Previously the aggregate functions took time intervals, and here they take a field with a record index:
- generate:
alert.bbox.hopCount:
add:
- severity: warning
- type: alert
- title: "Change of Hop Count"
- text: "From ${hopCount1} to ${hopCount2}"
at_end: true
let:
hopCount1: MAX(hopNumber,scanUUID:1)
hopCount2: MAX(hopNumber,scanUUID:0)
when: ABS(hopCount1-hopCount2) > 2
More than one Alert
You may define multiple alerts watching the same input events:
- generate:
bbox.temperature:
add:
- severity: warning
- type: alert
- title: "High Bbox Temperature detected"
- text: "temperature is ${temperature:1}"
let:
temperature: AVG(cpuTemperature,15m)
when: temperature > 70
bbox.memusage:
add:
- severity: warning
- type: alert
- title: "High Bbox Memory Usage detected"
- text: "memory used ${memUsedPerc}%"
let:
memoryUsageAvg: MAX(memoryUsage,15m)
totalMemoryAvg: MAX(totalMemory,15m)
memUsedPerc: (memoryUsageAvg/totalMemoryAvg)*100
when: memUsedPerc > 90
bbox.diskusage:
add:
- severity: warning
- type: alert
- title: "High Bbox Disk Usage detected"
- text: "memory usage is ${usagePercentage}"
let:
usagePercentage: AVG(rootPartitionUsagePercentage,15m)
when: usagePercentage > 80
bbox.loadaverage:
add:
- severity: warning
- type: alert
- title: "High Bbox Load detected"
- text: "load average ${loadAverage5mAvg:1}"
let:
loadAverage5mAvg: AVG(loadAverage5m,60m)
when: loadAverage5mAvg > 3
bbox.uptime:
add:
- severity: warning
- type: alert
- title: "Rebooted"
- text: "uptime of ${uptime}"
let:
uptime: AVG(uptimeSeconds,120s)
when: uptime > 120
Enriching Events
The main requirement of an alert is that it should clearly indicate where it came from. The above alert definitions would be fairly useless without some idea of the site that is in trouble, and there are 'magic' numbers like 3 and 80 all over.
In the case of a line saturation alert, it would be good to parameterize the alert so that we can change the threshold easily.

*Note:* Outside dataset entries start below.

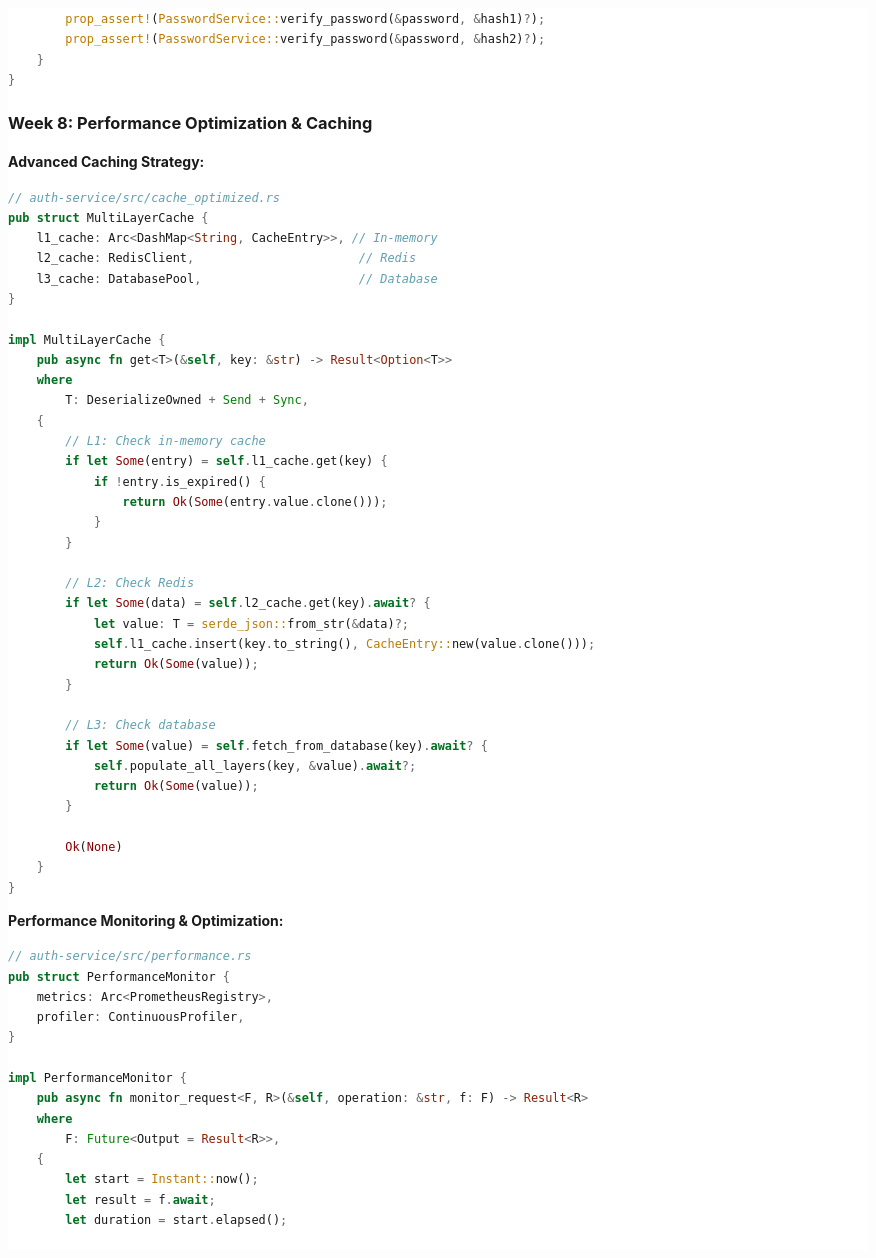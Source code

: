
 ```rust
        prop_assert!(PasswordService::verify_password(&password, &hash1)?);
        prop_assert!(PasswordService::verify_password(&password, &hash2)?);
    }
}
```

### Week 8: Performance Optimization & Caching

**Advanced Caching Strategy:**
```rust
// auth-service/src/cache_optimized.rs
pub struct MultiLayerCache {
    l1_cache: Arc<DashMap<String, CacheEntry>>, // In-memory
    l2_cache: RedisClient,                       // Redis
    l3_cache: DatabasePool,                      // Database
}

impl MultiLayerCache {
    pub async fn get<T>(&self, key: &str) -> Result<Option<T>>
    where
        T: DeserializeOwned + Send + Sync,
    {
        // L1: Check in-memory cache
        if let Some(entry) = self.l1_cache.get(key) {
            if !entry.is_expired() {
                return Ok(Some(entry.value.clone()));
            }
        }
        
        // L2: Check Redis
        if let Some(data) = self.l2_cache.get(key).await? {
            let value: T = serde_json::from_str(&data)?;
            self.l1_cache.insert(key.to_string(), CacheEntry::new(value.clone()));
            return Ok(Some(value));
        }
        
        // L3: Check database
        if let Some(value) = self.fetch_from_database(key).await? {
            self.populate_all_layers(key, &value).await?;
            return Ok(Some(value));
        }
        
        Ok(None)
    }
}
```

**Performance Monitoring & Optimization:**
```rust
// auth-service/src/performance.rs
pub struct PerformanceMonitor {
    metrics: Arc<PrometheusRegistry>,
    profiler: ContinuousProfiler,
}

impl PerformanceMonitor {
    pub async fn monitor_request<F, R>(&self, operation: &str, f: F) -> Result<R>
    where
        F: Future<Output = Result<R>>,
    {
        let start = Instant::now();
        let result = f.await;
        let duration = start.elapsed();
        
```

This is a full pipe definition, where threshold has been defined in
context. Note that the existing use has been more accurately renamed ratio
:
name: line_saturation
input:
file: incoming.json
context:
threshold: 90
actions:
- generate:
bbox.linkutilisation.incoming:
add:
- severity: warning
- type: alert
- title: "{{name}} Line Utilisation incoming over {{threshold}}%"

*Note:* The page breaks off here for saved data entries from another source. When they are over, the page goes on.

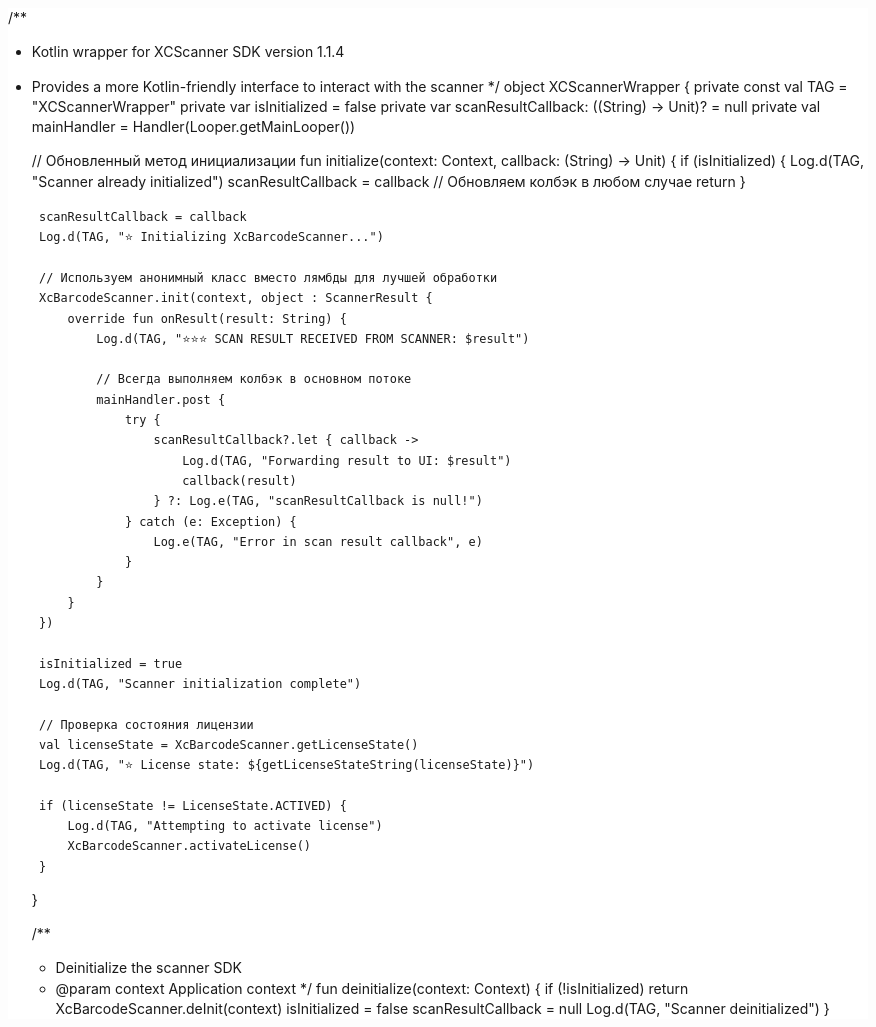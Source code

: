 /**
 * Kotlin wrapper for XCScanner SDK version 1.1.4
 * Provides a more Kotlin-friendly interface to interact with the scanner
 */
object XCScannerWrapper {
    private const val TAG = "XCScannerWrapper"
    private var isInitialized = false
    private var scanResultCallback: ((String) -> Unit)? = null
    private val mainHandler = Handler(Looper.getMainLooper())

    // Обновленный метод инициализации
    fun initialize(context: Context, callback: (String) -> Unit) {
        if (isInitialized) {
            Log.d(TAG, "Scanner already initialized")
            scanResultCallback = callback // Обновляем колбэк в любом случае
            return
        }

        scanResultCallback = callback
        Log.d(TAG, "⭐ Initializing XcBarcodeScanner...")

        // Используем анонимный класс вместо лямбды для лучшей обработки
        XcBarcodeScanner.init(context, object : ScannerResult {
            override fun onResult(result: String) {
                Log.d(TAG, "⭐⭐⭐ SCAN RESULT RECEIVED FROM SCANNER: $result")

                // Всегда выполняем колбэк в основном потоке
                mainHandler.post {
                    try {
                        scanResultCallback?.let { callback ->
                            Log.d(TAG, "Forwarding result to UI: $result")
                            callback(result)
                        } ?: Log.e(TAG, "scanResultCallback is null!")
                    } catch (e: Exception) {
                        Log.e(TAG, "Error in scan result callback", e)
                    }
                }
            }
        })

        isInitialized = true
        Log.d(TAG, "Scanner initialization complete")

        // Проверка состояния лицензии
        val licenseState = XcBarcodeScanner.getLicenseState()
        Log.d(TAG, "⭐ License state: ${getLicenseStateString(licenseState)}")

        if (licenseState != LicenseState.ACTIVED) {
            Log.d(TAG, "Attempting to activate license")
            XcBarcodeScanner.activateLicense()
        }
    }

    /**
     * Deinitialize the scanner SDK
     * @param context Application context
     */
    fun deinitialize(context: Context) {
        if (!isInitialized) return
        XcBarcodeScanner.deInit(context)
        isInitialized = false
        scanResultCallback = null
        Log.d(TAG, "Scanner deinitialized")
    }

- text: "average incoming ${avg_incoming}kb close to max incoming ${max_incoming}kb: ratio: ${ratio:1} (site {{name}})"
let:
avg_incoming: AVG(incomingBytesPerInterval, 5m)
max_incoming: MAX(incomingBytesPerInterval, 60m)

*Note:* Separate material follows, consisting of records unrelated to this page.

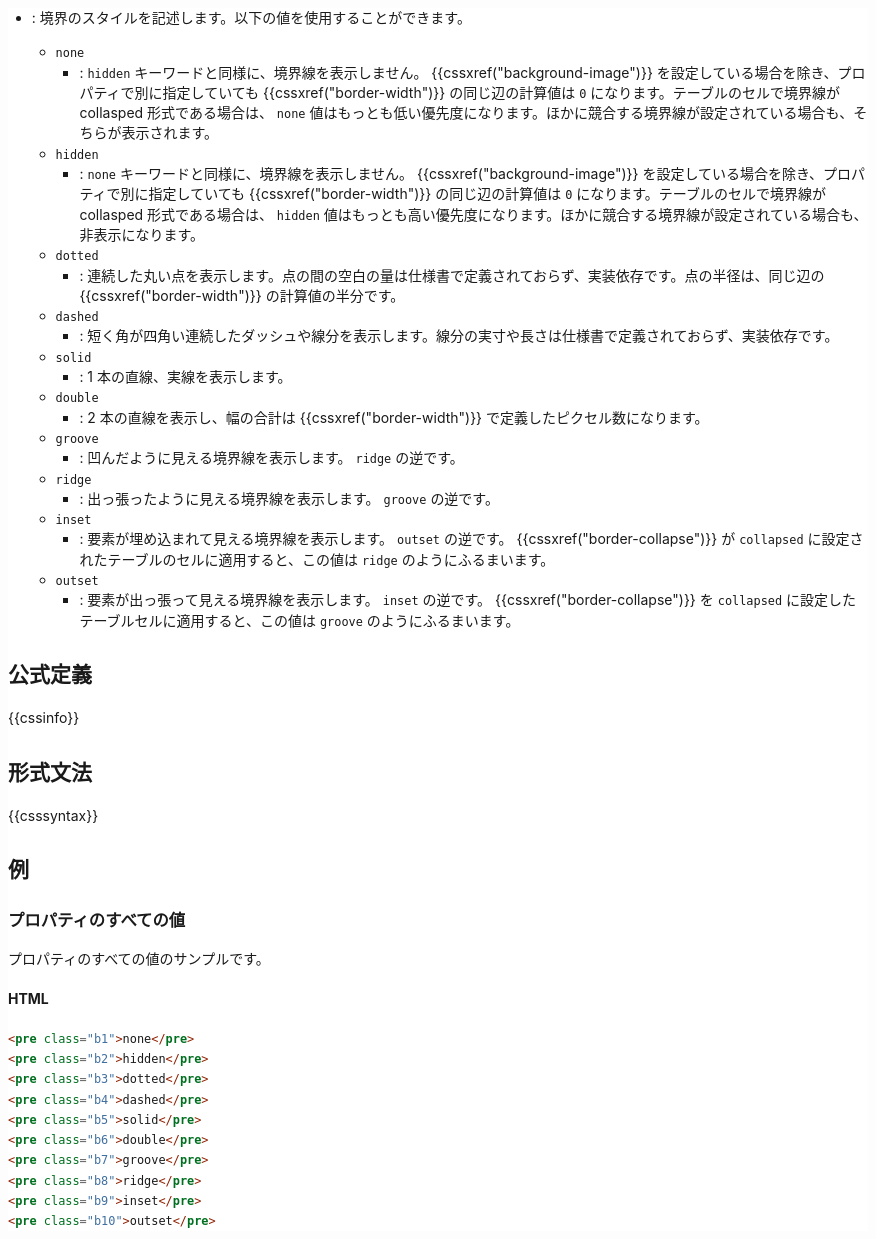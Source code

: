   - : 境界のスタイルを記述します。以下の値を使用することができます。

    - `none`
      - : `hidden` キーワードと同様に、境界線を表示しません。 {{cssxref("background-image")}} を設定している場合を除き、プロパティで別に指定していても {{cssxref("border-width")}} の同じ辺の計算値は `0` になります。テーブルのセルで境界線が collasped 形式である場合は、 `none` 値はもっとも低い優先度になります。ほかに競合する境界線が設定されている場合も、そちらが表示されます。
    - `hidden`
      - : `none` キーワードと同様に、境界線を表示しません。 {{cssxref("background-image")}} を設定している場合を除き、プロパティで別に指定していても {{cssxref("border-width")}} の同じ辺の計算値は `0` になります。テーブルのセルで境界線が collasped 形式である場合は、 `hidden` 値はもっとも高い優先度になります。ほかに競合する境界線が設定されている場合も、非表示になります。
    - `dotted`
      - : 連続した丸い点を表示します。点の間の空白の量は仕様書で定義されておらず、実装依存です。点の半径は、同じ辺の {{cssxref("border-width")}} の計算値の半分です。
    - `dashed`
      - : 短く角が四角い連続したダッシュや線分を表示します。線分の実寸や長さは仕様書で定義されておらず、実装依存です。
    - `solid`
      - : 1 本の直線、実線を表示します。
    - `double`
      - : 2 本の直線を表示し、幅の合計は {{cssxref("border-width")}} で定義したピクセル数になります。
    - `groove`
      - : 凹んだように見える境界線を表示します。 `ridge` の逆です。
    - `ridge`
      - : 出っ張ったように見える境界線を表示します。 `groove` の逆です。
    - `inset`
      - : 要素が埋め込まれて見える境界線を表示します。 `outset` の逆です。 {{cssxref("border-collapse")}} が `collapsed` に設定されたテーブルのセルに適用すると、この値は `ridge` のようにふるまいます。
    - `outset`
      - : 要素が出っ張って見える境界線を表示します。 `inset` の逆です。 {{cssxref("border-collapse")}} を `collapsed` に設定したテーブルセルに適用すると、この値は `groove` のようにふるまいます。

## 公式定義

{{cssinfo}}

## 形式文法

{{csssyntax}}

## 例

### プロパティのすべての値

プロパティのすべての値のサンプルです。

#### HTML

```html
<pre class="b1">none</pre>
<pre class="b2">hidden</pre>
<pre class="b3">dotted</pre>
<pre class="b4">dashed</pre>
<pre class="b5">solid</pre>
<pre class="b6">double</pre>
<pre class="b7">groove</pre>
<pre class="b8">ridge</pre>
<pre class="b9">inset</pre>
<pre class="b10">outset</pre>
```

ratio: '{{threshold}}/100.0'
when: (avg_incoming / max_incoming) > ratio
- filter:
patterns:
- type: alert
output:
write: console
You will note that context variables expand with {{threshold}}
, not
${threshold}
. This is because they are constants that are defined
when the pipe is created, and 'dollar curlies' are for field values
and values calculated from them for each incoming event (just as with
the add action).
{{name}}
always exists, and by will be set to the agent name.
This is clearer, because we don't repeat the magic number 90. But the real power comes from contexts... you may change threshold for all agents in the global context, change it for a particular agent in agent context, and use tag context to set it for particular groups of agents.